=== Exercise details ===
Look through the entries and count each line that includes the string "对于移位后出现的". Reply with the number alone.

Stored data:
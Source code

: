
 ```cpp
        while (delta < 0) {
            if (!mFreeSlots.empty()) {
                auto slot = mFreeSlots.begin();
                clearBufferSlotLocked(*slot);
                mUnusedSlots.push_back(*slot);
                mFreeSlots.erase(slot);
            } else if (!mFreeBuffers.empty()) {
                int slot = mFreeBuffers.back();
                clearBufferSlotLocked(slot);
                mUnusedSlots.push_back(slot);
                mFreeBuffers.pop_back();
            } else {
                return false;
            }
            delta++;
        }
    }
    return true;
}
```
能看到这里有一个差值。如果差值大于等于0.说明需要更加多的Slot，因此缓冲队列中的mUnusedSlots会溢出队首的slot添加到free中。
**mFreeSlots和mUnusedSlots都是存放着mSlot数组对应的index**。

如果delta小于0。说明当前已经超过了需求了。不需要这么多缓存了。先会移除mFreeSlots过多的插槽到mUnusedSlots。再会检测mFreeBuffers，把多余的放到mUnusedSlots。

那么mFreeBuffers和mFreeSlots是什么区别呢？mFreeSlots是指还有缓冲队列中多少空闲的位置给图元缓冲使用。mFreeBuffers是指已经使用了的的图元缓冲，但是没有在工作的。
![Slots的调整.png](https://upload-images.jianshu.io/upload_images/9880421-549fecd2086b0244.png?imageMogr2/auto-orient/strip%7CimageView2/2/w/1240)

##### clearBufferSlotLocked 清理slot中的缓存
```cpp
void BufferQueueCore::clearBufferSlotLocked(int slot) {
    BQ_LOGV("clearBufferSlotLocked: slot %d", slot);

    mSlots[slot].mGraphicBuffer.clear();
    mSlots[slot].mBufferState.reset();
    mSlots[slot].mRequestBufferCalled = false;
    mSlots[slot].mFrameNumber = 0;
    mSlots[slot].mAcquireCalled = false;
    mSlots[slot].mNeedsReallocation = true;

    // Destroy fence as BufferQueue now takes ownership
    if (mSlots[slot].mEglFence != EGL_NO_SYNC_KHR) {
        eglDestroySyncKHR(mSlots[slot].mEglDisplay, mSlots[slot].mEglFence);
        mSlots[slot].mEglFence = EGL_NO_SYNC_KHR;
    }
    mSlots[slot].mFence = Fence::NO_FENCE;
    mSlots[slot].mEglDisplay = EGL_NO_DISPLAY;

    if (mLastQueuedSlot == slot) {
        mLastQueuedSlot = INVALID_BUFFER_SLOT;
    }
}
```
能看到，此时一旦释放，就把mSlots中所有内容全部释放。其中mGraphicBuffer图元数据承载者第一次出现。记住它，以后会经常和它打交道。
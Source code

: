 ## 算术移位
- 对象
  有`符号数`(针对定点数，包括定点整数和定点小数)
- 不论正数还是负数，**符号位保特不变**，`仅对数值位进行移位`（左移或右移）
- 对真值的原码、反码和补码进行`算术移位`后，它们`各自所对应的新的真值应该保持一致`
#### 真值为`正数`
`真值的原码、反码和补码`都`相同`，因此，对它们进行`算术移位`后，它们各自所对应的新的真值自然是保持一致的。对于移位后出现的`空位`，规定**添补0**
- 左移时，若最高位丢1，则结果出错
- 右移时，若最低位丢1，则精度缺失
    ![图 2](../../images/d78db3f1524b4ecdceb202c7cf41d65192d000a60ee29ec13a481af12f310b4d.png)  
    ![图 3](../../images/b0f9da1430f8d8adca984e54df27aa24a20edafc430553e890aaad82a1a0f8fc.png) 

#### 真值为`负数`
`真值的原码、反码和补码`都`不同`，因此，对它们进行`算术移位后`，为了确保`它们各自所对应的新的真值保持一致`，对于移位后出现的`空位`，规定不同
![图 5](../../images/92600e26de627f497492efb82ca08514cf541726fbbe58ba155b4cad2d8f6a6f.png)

=== Written answer ===
2